Report every line of the entries that contains the word "games".
****************************************
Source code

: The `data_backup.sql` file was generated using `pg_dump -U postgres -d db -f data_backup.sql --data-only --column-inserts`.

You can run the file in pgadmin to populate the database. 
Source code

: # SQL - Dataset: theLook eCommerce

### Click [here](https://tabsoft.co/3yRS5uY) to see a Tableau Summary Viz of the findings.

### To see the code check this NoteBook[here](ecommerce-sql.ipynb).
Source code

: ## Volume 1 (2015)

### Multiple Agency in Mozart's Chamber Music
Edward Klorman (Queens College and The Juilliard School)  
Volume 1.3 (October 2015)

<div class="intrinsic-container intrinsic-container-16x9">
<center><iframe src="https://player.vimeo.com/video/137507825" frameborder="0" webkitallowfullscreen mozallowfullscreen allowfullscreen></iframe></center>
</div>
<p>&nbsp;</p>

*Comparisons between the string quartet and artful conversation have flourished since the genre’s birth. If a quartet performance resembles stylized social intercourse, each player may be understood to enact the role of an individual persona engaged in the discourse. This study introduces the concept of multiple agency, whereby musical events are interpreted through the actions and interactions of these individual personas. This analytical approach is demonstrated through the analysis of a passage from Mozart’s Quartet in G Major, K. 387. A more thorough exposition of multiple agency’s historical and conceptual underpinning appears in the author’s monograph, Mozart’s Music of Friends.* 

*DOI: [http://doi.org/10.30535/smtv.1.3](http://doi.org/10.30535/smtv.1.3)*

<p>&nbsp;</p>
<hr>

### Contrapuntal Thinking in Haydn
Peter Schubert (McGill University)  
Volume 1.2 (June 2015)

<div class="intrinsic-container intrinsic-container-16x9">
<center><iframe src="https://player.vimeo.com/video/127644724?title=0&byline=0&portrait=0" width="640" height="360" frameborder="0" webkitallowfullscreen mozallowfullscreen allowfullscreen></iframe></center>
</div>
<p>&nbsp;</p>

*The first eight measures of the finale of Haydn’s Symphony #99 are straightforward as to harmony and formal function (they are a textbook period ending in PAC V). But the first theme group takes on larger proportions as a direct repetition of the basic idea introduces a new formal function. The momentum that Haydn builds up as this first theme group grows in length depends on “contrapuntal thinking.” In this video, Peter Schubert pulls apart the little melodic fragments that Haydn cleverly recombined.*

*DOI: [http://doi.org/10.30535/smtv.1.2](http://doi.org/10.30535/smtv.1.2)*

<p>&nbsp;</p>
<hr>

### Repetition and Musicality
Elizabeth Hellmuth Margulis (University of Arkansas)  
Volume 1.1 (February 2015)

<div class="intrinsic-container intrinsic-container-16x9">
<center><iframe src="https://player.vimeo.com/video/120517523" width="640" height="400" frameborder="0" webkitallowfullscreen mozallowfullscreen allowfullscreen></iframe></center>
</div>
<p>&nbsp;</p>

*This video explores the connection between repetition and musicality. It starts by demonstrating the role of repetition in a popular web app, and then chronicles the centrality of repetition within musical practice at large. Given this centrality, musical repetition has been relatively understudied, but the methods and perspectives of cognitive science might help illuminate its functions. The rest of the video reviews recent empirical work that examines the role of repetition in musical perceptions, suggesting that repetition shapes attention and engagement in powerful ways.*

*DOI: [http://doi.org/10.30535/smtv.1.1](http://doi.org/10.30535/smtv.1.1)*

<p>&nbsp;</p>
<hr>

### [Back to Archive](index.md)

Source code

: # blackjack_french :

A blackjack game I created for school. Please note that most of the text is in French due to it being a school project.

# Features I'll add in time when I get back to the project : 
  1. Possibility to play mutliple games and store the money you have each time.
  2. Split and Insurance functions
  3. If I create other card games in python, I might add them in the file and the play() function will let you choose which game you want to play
****************************************
## Output below
  1. Possibility to play mutliple games and store the money you have each time.
  3. If I create other card games in python, I might add them in the file and the play() function will let you choose which game you want to play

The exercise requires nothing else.